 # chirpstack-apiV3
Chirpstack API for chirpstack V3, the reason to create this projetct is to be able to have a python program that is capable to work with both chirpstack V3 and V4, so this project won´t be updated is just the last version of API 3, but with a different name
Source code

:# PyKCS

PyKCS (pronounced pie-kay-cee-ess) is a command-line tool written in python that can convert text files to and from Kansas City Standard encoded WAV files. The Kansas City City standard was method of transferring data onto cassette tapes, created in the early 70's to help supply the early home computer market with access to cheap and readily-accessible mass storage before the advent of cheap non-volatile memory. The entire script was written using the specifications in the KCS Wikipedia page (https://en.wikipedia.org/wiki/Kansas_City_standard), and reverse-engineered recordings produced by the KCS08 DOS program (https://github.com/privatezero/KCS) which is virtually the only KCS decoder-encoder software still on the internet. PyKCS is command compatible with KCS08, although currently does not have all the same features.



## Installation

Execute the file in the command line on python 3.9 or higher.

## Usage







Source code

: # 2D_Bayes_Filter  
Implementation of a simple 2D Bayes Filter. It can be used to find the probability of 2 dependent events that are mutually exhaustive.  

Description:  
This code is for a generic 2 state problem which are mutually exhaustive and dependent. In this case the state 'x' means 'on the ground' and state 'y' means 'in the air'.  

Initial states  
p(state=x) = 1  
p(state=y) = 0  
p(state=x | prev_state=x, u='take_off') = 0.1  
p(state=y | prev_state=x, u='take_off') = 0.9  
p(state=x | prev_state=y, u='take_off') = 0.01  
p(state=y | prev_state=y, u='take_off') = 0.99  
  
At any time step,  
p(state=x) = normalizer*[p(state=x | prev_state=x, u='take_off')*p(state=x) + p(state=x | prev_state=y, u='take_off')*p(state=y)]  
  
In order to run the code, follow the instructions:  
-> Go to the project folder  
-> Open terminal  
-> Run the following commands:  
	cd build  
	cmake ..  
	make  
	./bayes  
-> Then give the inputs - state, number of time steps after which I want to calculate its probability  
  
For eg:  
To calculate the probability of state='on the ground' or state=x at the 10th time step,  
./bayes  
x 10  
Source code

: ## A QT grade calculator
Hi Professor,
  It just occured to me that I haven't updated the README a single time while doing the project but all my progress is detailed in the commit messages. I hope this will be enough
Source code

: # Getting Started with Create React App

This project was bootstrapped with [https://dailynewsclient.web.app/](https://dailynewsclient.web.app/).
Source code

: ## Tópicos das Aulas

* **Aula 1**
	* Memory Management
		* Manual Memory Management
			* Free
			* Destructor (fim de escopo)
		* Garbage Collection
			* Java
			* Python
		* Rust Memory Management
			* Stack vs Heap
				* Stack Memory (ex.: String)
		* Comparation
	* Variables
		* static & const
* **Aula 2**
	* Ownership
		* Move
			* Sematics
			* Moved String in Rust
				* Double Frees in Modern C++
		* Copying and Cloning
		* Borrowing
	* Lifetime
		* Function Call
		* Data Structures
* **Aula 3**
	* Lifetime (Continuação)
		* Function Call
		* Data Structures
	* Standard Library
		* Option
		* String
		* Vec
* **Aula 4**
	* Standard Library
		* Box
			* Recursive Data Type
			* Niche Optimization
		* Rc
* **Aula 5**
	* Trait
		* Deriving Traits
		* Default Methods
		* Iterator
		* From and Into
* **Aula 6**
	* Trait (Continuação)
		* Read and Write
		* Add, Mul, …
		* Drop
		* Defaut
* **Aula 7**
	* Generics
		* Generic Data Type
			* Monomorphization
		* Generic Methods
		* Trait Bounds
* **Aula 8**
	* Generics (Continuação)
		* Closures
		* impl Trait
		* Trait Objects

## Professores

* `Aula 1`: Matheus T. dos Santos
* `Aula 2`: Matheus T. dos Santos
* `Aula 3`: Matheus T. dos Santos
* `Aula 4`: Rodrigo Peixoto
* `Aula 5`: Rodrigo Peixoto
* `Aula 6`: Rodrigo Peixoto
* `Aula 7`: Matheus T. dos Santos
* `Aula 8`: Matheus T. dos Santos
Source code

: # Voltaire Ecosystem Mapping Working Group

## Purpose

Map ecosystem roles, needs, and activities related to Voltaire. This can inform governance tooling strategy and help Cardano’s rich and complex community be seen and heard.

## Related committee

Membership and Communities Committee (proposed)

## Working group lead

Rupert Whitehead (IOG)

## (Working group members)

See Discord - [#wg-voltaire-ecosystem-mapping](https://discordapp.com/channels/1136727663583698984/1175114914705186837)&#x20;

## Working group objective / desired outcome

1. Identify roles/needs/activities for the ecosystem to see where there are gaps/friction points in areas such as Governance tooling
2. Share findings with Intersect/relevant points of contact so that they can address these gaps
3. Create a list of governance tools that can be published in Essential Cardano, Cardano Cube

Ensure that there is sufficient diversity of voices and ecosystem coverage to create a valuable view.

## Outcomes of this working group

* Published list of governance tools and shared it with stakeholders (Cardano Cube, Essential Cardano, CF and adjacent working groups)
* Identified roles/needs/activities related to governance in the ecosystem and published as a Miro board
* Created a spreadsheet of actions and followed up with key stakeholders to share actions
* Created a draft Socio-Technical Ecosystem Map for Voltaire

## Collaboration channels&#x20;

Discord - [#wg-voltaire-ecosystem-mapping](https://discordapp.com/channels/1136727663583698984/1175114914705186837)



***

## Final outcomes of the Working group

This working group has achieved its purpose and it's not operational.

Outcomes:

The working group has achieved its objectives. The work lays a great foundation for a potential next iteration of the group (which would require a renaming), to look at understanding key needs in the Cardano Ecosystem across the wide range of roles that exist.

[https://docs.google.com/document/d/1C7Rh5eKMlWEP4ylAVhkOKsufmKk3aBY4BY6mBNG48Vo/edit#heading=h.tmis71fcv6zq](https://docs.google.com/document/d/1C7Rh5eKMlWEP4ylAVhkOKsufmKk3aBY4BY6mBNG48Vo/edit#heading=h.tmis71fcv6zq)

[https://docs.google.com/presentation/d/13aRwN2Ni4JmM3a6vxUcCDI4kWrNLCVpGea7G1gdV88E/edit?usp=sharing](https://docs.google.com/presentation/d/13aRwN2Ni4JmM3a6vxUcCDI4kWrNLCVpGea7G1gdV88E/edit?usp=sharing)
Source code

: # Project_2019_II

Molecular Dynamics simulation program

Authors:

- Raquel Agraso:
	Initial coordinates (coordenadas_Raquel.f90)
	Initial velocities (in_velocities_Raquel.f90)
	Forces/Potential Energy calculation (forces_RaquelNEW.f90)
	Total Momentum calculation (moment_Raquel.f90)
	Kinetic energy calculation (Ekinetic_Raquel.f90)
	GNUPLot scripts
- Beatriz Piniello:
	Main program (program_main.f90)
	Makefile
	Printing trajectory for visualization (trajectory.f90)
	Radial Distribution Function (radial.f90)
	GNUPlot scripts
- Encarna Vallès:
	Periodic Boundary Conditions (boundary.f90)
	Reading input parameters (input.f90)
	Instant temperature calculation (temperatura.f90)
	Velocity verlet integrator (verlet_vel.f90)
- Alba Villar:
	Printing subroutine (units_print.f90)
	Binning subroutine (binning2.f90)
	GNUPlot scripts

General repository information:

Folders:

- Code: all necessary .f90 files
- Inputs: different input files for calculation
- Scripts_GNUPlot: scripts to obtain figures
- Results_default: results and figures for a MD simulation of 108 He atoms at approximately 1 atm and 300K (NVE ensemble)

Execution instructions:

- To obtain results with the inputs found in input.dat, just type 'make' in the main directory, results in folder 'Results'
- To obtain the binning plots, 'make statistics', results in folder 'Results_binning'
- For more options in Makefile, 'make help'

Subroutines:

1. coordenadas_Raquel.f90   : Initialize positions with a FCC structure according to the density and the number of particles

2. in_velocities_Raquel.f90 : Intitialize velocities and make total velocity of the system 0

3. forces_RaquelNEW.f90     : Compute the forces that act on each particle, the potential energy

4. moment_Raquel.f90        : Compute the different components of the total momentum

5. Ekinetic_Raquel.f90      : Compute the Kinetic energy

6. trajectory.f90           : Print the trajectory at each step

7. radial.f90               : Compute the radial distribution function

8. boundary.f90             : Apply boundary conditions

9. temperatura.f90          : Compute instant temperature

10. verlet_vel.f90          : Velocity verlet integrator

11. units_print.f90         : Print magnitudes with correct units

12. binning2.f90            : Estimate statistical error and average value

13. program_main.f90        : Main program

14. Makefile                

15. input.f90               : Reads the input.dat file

--------

What you are asked to do: All lines above containing the string "activities" are to be collected.

Written response:
Map ecosystem roles, needs, and activities related to Voltaire. This can inform governance tooling strategy and help Cardano’s rich and complex community be seen and heard.
1. Identify roles/needs/activities for the ecosystem to see where there are gaps/friction points in areas such as Governance tooling
* Identified roles/needs/activities related to governance in the ecosystem and published as a Miro board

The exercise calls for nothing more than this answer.